How are the campaigns for risk of churn doing as a whole? And how has this specific campaign that I’m going to run tomorrow morning, how has that specific campaign been doing, not generally, but for customers like John? So putting all this analysis to place, I can basically predict, right, predict which one of these actions will be most valuable in terms of immediate uplift.
Right? So I’m going to see that on average probably, and as an expected value, because there’s a good chance that John’s not going to respond, but as an expected value, I’m going to get two dollars of uplift from the first campaign, three dollars and five dollars. So this is kind of like trying to define the priority of what John’s going to get using all the data and using machine learning.
However, I’m talking about the Self-Optimized Journey, so where is the journey? Right? There’s no journey here. The journey comes into effect because we realize that when we make a choice here, it’s not only about the immediate uplift that we’re going to see. It’s also about the fact that we’re going to set John on a specific path. So if John sees one of these messages, there’s a better chance of him being eligible to see something else in two days time or three days time.
So basically, there’s all of these different journeys with different probabilities of happening or not happening and each one of these journeys would change and would impact where John would be in one day time, two days time, three days time, or four day time. And, as according to that, what is he going to get or what is he going to be eligible to?
Because again, we’re going to take the same decision of trying to understand which message he should be getting. And there’s kind of like this route that’s going to happen and there’s the expected value of the route. And after we take into consideration the future journey that we’re going to put John on, all of a sudden, the optimization changes and maybe what I want to do is I want to choose to keep John on my normal welcome series.
And he’s going to get this, which will lead to another thing and 70%, and another thing, and, overall, his accumulated uplift will be $21, and there is this… And I’m just showing a few things for illustration, but, obviously, you guys understand that mathematically, this explodes, there’s multiple journeys and you need to kind of like always choose the best policy that will put John in the best-expected route that he can take.
So to sum this up, innately intelligent marketing is only possible when you combine human creativity and machine optimization. So again, this notion of machines doing the optimization after the marketer has defined the framework, has designed the experiment. We do the experiment design, the machines do the optimizations.

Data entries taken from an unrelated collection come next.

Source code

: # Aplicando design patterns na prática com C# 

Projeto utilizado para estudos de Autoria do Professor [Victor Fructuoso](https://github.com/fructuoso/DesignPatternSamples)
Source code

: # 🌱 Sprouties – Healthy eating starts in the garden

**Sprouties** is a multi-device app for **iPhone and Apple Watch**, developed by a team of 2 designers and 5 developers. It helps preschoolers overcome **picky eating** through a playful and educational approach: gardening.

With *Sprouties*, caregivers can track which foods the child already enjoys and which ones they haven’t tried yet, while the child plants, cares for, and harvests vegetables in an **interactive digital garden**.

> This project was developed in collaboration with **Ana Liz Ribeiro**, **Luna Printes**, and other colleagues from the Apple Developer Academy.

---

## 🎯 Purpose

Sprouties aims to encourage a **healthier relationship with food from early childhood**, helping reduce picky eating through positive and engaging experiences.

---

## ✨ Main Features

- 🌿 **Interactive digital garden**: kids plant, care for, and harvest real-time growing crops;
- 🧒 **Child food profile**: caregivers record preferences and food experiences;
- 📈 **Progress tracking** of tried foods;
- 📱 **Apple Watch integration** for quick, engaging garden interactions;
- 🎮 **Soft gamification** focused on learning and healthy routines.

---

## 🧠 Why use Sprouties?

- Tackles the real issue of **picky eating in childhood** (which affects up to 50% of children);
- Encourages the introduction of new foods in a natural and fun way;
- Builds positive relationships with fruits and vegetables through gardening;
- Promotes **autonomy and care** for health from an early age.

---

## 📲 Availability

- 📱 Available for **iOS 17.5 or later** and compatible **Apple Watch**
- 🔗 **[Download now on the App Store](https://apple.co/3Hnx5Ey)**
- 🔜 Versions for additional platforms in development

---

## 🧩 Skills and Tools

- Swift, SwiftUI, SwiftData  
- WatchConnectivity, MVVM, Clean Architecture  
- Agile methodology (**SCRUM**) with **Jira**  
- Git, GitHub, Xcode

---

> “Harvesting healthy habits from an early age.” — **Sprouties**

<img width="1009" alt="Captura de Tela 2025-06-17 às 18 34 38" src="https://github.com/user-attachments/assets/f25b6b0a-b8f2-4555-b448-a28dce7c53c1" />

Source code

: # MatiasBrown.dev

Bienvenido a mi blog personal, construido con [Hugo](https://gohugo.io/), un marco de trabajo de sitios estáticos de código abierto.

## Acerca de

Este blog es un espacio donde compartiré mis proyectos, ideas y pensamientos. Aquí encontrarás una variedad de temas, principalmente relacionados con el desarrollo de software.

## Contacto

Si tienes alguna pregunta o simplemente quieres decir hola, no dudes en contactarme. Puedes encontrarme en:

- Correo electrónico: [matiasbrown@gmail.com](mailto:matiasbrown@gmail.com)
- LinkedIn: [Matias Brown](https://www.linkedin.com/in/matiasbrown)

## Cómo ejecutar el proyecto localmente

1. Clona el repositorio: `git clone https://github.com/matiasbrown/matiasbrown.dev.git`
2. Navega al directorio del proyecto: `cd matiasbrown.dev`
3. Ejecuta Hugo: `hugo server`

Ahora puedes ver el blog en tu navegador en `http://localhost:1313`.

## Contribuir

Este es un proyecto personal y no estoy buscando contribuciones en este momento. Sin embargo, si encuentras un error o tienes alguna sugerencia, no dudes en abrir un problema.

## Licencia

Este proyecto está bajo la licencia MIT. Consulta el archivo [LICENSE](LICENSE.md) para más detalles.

And going back to this notion of CDP, you cannot do this if you don’t have a strong data foundation. If you don’t have a rich customer database with loads of raw data and if you haven’t processed this data to make business sense, you’re not going to be able to achieve the self-optimized journeys or innately intelligent marketing in general. And lastly, I want to talk about something which is a little bit personal, but actually, all I’ve been saying now is one word.
I’ve been saying Optimove. So we have been obsessing over this one problem of what’s the best thing to do for every customer, every time? What’s the best marketing action for every customer, every time, or the best move? And that’s basically Optimove. So throughout the years, we’re just always kind of like taking a different approach at the problem.
As technology advances, as our resources and capabilities advance, we’re able to solve this one problem of truly becoming what we were meant to become, which is Optimove. Thank you very much everybody.